OpenPipe provides OpenAI-compatible endpoint

Diving deeper into

Kyle Corbitt, CEO of OpenPipe, on the future of fine-tuning LLMs

Interview
We provide an API endpoint that's 100% compatible with OpenAI's chat completion endpoint, so you can use your existing code.
Analyzed 4 sources

OpenPipe is lowering the hardest part of fine tuning from model work to a routing change in app code. That matters because most teams already have prompts, retries, logging, and product logic built around OpenAI style calls. If the only production change is swapping the base URL and model name, a product team can test a custom model inside the same app flow, compare outputs, and move traffic without rebuilding its integration layer.

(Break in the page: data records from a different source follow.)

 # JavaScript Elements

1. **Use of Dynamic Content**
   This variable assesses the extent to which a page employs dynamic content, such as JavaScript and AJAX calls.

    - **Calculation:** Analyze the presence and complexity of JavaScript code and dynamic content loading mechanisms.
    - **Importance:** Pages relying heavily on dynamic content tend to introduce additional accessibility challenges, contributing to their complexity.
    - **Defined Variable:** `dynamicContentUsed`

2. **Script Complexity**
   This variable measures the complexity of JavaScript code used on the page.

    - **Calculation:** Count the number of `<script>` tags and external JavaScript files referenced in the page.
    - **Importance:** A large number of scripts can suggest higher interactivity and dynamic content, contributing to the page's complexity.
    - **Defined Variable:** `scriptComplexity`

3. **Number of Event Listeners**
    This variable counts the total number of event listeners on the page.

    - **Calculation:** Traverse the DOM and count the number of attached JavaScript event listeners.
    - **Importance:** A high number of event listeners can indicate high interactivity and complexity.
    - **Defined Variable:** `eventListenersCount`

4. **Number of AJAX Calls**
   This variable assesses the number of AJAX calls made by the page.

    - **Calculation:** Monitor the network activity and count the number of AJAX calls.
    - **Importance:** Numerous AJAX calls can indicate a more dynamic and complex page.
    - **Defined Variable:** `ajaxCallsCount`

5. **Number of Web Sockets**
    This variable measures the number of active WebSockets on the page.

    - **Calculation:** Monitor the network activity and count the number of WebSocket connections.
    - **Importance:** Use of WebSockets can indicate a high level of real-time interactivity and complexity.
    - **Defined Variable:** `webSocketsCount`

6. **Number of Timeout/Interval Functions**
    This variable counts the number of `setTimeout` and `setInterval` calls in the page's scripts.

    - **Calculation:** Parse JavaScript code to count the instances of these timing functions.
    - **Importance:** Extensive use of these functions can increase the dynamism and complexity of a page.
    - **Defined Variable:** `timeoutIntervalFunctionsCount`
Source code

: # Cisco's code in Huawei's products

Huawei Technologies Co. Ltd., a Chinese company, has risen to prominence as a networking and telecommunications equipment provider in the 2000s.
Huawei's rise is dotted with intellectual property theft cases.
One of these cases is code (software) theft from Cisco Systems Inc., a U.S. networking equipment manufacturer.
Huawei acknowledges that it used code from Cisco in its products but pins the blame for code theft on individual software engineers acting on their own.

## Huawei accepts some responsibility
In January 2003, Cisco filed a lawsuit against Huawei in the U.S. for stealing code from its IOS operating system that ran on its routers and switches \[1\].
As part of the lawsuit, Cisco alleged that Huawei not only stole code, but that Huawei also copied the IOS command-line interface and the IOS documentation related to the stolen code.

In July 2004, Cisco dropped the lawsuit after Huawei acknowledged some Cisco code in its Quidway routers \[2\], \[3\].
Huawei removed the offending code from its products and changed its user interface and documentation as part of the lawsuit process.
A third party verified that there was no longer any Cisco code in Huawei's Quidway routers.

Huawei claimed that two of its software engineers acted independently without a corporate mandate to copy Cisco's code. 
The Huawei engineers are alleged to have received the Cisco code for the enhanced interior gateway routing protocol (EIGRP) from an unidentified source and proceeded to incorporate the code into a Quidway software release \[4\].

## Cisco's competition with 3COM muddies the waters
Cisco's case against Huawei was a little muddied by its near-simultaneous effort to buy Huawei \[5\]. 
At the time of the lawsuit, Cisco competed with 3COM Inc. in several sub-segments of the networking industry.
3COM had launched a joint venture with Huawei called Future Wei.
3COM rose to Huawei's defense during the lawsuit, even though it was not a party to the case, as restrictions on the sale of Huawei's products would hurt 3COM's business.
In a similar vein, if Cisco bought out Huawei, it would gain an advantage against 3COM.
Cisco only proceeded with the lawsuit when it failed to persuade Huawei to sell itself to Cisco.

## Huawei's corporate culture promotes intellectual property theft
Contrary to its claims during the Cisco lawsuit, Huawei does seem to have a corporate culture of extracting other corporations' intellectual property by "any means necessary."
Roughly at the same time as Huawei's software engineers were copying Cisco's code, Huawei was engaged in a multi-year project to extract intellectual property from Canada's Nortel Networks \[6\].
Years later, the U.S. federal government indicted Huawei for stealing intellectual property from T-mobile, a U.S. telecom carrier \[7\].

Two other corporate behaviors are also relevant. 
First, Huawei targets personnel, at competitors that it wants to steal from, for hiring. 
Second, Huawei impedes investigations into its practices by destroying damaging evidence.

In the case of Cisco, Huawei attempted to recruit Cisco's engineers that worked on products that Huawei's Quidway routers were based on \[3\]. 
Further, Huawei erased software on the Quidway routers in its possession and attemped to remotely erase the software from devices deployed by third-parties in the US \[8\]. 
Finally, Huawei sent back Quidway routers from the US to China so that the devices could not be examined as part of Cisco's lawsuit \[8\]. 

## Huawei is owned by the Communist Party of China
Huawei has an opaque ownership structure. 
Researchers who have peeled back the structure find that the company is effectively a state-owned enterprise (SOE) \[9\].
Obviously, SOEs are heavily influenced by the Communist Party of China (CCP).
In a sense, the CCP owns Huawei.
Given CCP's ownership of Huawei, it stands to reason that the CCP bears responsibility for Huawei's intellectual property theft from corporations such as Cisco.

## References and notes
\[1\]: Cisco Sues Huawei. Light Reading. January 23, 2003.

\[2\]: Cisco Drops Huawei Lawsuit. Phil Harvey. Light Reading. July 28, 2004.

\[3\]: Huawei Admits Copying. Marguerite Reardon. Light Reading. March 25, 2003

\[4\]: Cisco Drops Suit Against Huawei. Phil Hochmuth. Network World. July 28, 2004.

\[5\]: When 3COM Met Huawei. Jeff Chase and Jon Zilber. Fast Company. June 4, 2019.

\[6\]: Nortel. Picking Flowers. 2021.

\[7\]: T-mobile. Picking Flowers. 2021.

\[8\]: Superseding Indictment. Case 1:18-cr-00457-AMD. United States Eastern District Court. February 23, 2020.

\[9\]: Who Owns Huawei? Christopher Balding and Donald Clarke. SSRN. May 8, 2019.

  • The real product is not just training. OpenPipe starts by logging live requests from OpenAI or Anthropic, lets teams clean and relabel that traffic, trains on a few hundred to a few thousand rows, then serves the resulting model through the same request shape the app already uses.
  • This mirrors a broader infrastructure pattern. Together and other inference providers also offer OpenAI compatible endpoints, because compatibility cuts migration cost from a rewrite to a configuration change. In practice, the API format has become the standard interface layer for swapping model vendors underneath an application.
  • That makes OpenPipe easier for product teams than older fine tuning workflows built with open source tools like Unsloth or Axolotl. Those tools can train models, but the team still has to prepare data, wire up evaluation, and expose the model behind a production ready endpoint that the application can call.

The next step is that fine tuning platforms compete less on basic training and more on who owns the full loop of logs, evals, deployment, and retraining. Once OpenAI compatible serving is table stakes, the winning product is the one that lets a team spot a bad output, fix it, retrain, and push the new model back into the same endpoint with minimal operational work.